新・秋山久蔵御用控〈十九〉 飾結び 藤井邦夫
飾結び 秋山久蔵は、口入屋「戎屋」を睨んでいる女を見た。女・佐奈の夫・村岡信一郎は、戎屋の斡旋で旗本に仕官がなった矢先、商人と喧嘩沙汰になり斬り殺し自死していた。信一郎の衿に菊結びの飾り結びが縫い込んであった。
戎屋の主が殺された。佐奈を見張る。寺の家作に住む、浪人・信一郎の弟・村岡恭次郎の所に行く。
旗本・榊原主水正と用人・岡田内蔵助は、献残屋香梅堂から千利休の茶碗を借り、返したくなく信一郎に、酔わせ無礼討ちにするよう命じた。そして切腹させた。そのために仕官させたのだった。

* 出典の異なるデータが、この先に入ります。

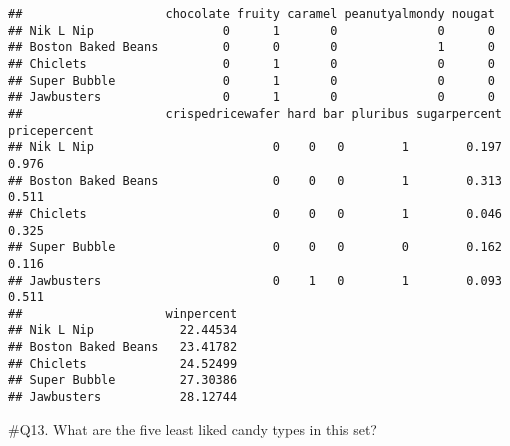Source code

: \documentclass[
]{article}
\newenvironment{Shaded}{\begin{snugshade}}{\end{snugshade}}
\newcommand{\DataTypeTok}[1]{\textcolor[rgb]{0.13,0.29,0.53}{#1}}
\newcommand{\DecValTok}[1]{\textcolor[rgb]{0.00,0.00,0.81}{#1}}
\newcommand{\KeywordTok}[1]{\textcolor[rgb]{0.13,0.29,0.53}{\textbf{#1}}}
\newcommand{\NormalTok}[1]{#1}
\newcommand{\OperatorTok}[1]{\textcolor[rgb]{0.81,0.36,0.00}{\textbf{#1}}}
\newcommand{\StringTok}[1]{\textcolor[rgb]{0.31,0.60,0.02}{#1}}
\begin{document}
\begin{Shaded}
\end{Shaded}

\begin{verbatim}
##                    chocolate fruity caramel peanutyalmondy nougat
## Nik L Nip                  0      1       0              0      0
## Boston Baked Beans         0      0       0              1      0
## Chiclets                   0      1       0              0      0
## Super Bubble               0      1       0              0      0
## Jawbusters                 0      1       0              0      0
##                    crispedricewafer hard bar pluribus sugarpercent pricepercent
## Nik L Nip                         0    0   0        1        0.197        0.976
## Boston Baked Beans                0    0   0        1        0.313        0.511
## Chiclets                          0    0   0        1        0.046        0.325
## Super Bubble                      0    0   0        0        0.162        0.116
## Jawbusters                        0    1   0        1        0.093        0.511
##                    winpercent
## Nik L Nip            22.44534
## Boston Baked Beans   23.41782
## Chiclets             24.52499
## Super Bubble         27.30386
## Jawbusters           28.12744
\end{verbatim}

\#Q13. What are the five least liked candy types in this set?

\begin{Shaded}
\end{Shaded}
\end{document}

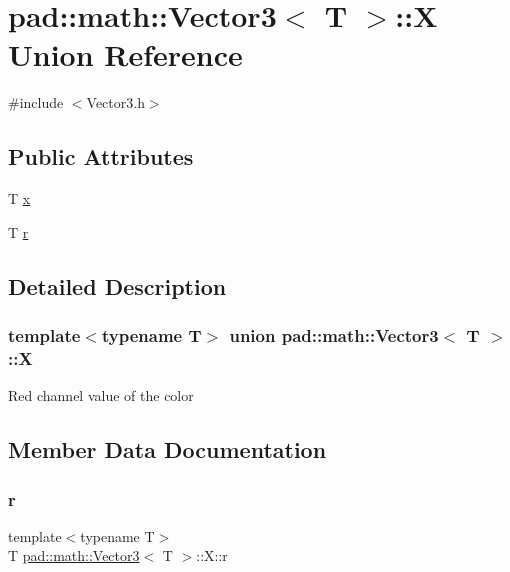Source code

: \hypertarget{unionpad_1_1math_1_1_vector3_1_1_x}{}\section{pad\+:\+:math\+:\+:Vector3$<$ T $>$\+:\+:X Union Reference}
\label{unionpad_1_1math_1_1_vector3_1_1_x}


{\ttfamily \#include $<$Vector3.\+h$>$}

\subsection*{Public Attributes}
\begin{DoxyCompactItemize}
\item 
T \mbox{\hyperlink{unionpad_1_1math_1_1_vector3_1_1_x_a9332c00a4e6cfe6d551f499ef424a7b0}{x}}
\item 
T \mbox{\hyperlink{unionpad_1_1math_1_1_vector3_1_1_x_a871f7dbba9559aacf21ce2e3549c97bb}{r}}
\end{DoxyCompactItemize}


\subsection{Detailed Description}
\subsubsection*{template$<$typename T$>$\newline
union pad\+::math\+::\+Vector3$<$ T $>$\+::X}

Red channel value of the color 

\subsection{Member Data Documentation}
\mbox{\label{unionpad_1_1math_1_1_vector3_1_1_x_a871f7dbba9559aacf21ce2e3549c97bb}} 
\subsubsection{\texorpdfstring{r}{r}}
{\footnotesize\ttfamily template$<$typename T$>$ \\
T \mbox{\hyperlink{structpad_1_1math_1_1_vector3}{pad\+::math\+::\+Vector3}}$<$ T $>$\+::X\+::r}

佐奈の呼び出しに応じた岡田は、家臣と共に佐奈を連れ去ろうとした。恭次郎が現れ佐奈を守り逃がすが、背中を斬られる。由松たちが呼ぶ子笛を吹く。
恭次郎は戎屋を殺したのは自分だと言い亡くなった。
秋山は、榊原家ですべてを知っていると言い、後のことを委ねるが、岡田に切腹させ終わろうとするため、全てを評定所に届ける。榊原主水正は切腹、家録は四千から二千になった。
雲海坊 雲海坊と同じ長屋の良吉が呉服屋に奉公に出た。母親は、病弱で養生所に入れた。大工だった父親は怪我をして仕事を辞め、博打と酒にのめり込んでいる。父親は盗賊に脅され、大工だった頃に建てた風華堂の図面を渡した。やってきた盗賊は、役人がいることを知り帰った。盗賊の首領は、使い手の侍だった。

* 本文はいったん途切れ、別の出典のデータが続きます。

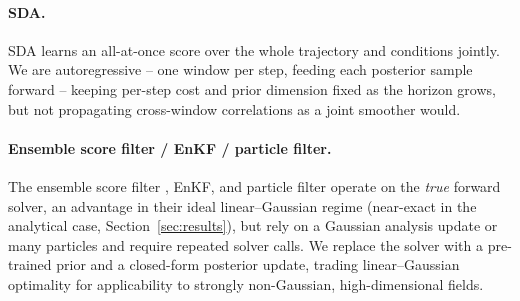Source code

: \paragraph{SDA.}
SDA \cite{rozet_score-based_2023} learns an all-at-once score over the whole trajectory and conditions jointly. We are autoregressive -- one window per step, feeding each posterior sample forward -- keeping per-step cost and prior dimension fixed as the horizon grows, but not propagating cross-window correlations as a joint smoother would.

\paragraph{Ensemble score filter / EnKF / particle filter.}
The ensemble score filter \cite{bao_ensemble_2024}, EnKF, and particle filter operate on the \emph{true} forward solver, an advantage in their ideal linear--Gaussian regime (near-exact in the analytical case, Section~\ref{sec:results}), but rely on a Gaussian analysis update or many particles and require repeated solver calls. We replace the solver with a pre-trained prior and a closed-form posterior update, trading linear--Gaussian optimality for applicability to strongly non-Gaussian, high-dimensional fields.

盗賊・甚八に手伝いを頼まれた良吉は、大声を出した。匕首を持った甚八を見た良平は、良吉を庇い刺された。甚八は捕まった。音無しの権兵衛一味は捕まった。権兵衛は久蔵に斬られた。素性は不明のまま。良平は亡くなった。
お使い 秋山大助が、向島の弥平次のところに使いに行く。弥平次と大助は、女を勾引かす現場を見る。浪人に邪魔をされ駕籠は遠ざかった。大助は追った。弥平次は、勾引かされたのが大黒堂の内儀だと突き止め、木戸番に幸吉に伝わるよう手紙を託した。勇次たちは、大助を探した。長七は奉行所の神崎に伝えた。秋山に伝わった。
勾引かし仲間の浪人に斬りつけられ大助は駕籠を見失ったが、由松が付いていた。
弥平次は大黒堂へ行く。主は去年亡くなり内儀と番頭で店を続けていた。
駕籠は牛込水道町の潰れた料理屋へ入った。持ち主は佐久町の質屋、住んでいるのは隠居。

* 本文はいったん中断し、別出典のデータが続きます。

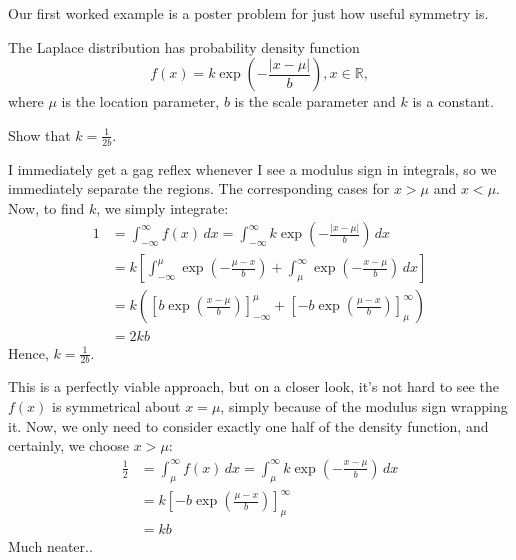\documentclass[../main.tex]{subfiles}
\begin{document}
Our first worked example is a poster problem for just how useful symmetry is.
\begin{example}[Classic]
The Laplace distribution has probability density function
$$f(x)=k\exp{\left(-\frac{|x-\mu|}{b}\right)}, x \in \mathbb{R},$$
where $\mu$ is the location parameter, $b$ is the scale parameter and $k$ is a constant.

Show that $k=\frac{1}{2b}.$
\end{example}
I immediately get a gag reflex whenever I see a modulus sign in integrals, so we immediately separate the regions. The corresponding cases for $x > \mu$ and $x < \mu$. Now, to find $k$, we simply integrate:
\begin{align*}
    1&=\int_{-\infty}^{\infty}f(x) \,dx = \int_{-\infty}^{\infty}k\exp{\left(-\frac{|x-\mu|}{b}\right)} \,dx \\
    &= k\left[\int_{-\infty}^{\mu} \exp{\left(-\frac{\mu-x}{b}\right)}+\int_{\mu}^{\infty}\exp{\left(-\frac{x-\mu}{b}\right)}\,dx \right] \\
    &=k\left(\left[b\exp{\left(\frac{x-\mu}{b}\right)}\right]_{-\infty}^{\mu}+\left[-b\exp{\left(\frac{\mu-x}{b}\right)}\right]_{\mu}^{\infty}\right) \\
    &= 2kb
\end{align*}
Hence, $k=\frac{1}{2b}$.

This is a perfectly viable approach, but on a closer look, it's not hard to see the $f(x)$ is symmetrical about $x=\mu$, simply because of the modulus sign wrapping it. Now, we only need to consider exactly one half of the density function, and certainly, we choose $x > \mu$:
\begin{align*}
    \frac{1}{2}&=\int_{\mu}^{\infty}f(x) \,dx = \int_{\mu}^{\infty}k\exp{\left(-\frac{x-\mu}{b}\right)} \,dx \\
    &=k\left[-b\exp{\left(\frac{\mu-x}{b}\right)}\right]_{\mu}^{\infty} \\
    &=kb
\end{align*}
Much neater..
\end{document}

久蔵も現れ踏み込み捕まえた。犯人は、元大黒堂の内儀・とみだった。とみは十年前、金遣い人使いが荒く大黒堂のためにならないと離縁されていた。とみは内儀に大黒堂を譲ると証文を書けと迫っていた。潰れた料理屋の持ち主の質屋の主は、とみの弟だった。いずれは自分の物にするつもりだった。
籠り者 印半纏を着た職人が、木戸番のおかみさんを人質にして木戸番屋に籠った。天神一家の巳之吉を連れてこいという要求を出した。幸吉たちは、巳之吉を調べる。犯人・文吉のことを調べる。
文吉が一緒になるはずだった娘・きよ。きよの父親が博打で借金を作り首を括って亡くなった。きよは借金のかたに連れて行かれた。連れて行ったのは巳之吉だった。探し出した巳之吉からきよの行き先を聞き出し、岡場所から奉公に出されるきよを止める。文吉は捕まった。人質にしたおかみさんは、きよの叔母だった。
旗本の隠居の頼みで、若い娘を手に入れるため如何様で借金を作らせ娘を手放すよう仕向けられていた。巳之吉と松木楼の主は人買いの罪で遠島、旗本の当主に度を越すと評定所に届けると伝えた。隠居は屋敷に戻った。
文吉は江戸所払いになった。高輪の木戸にきよがいた。二人で旅立った。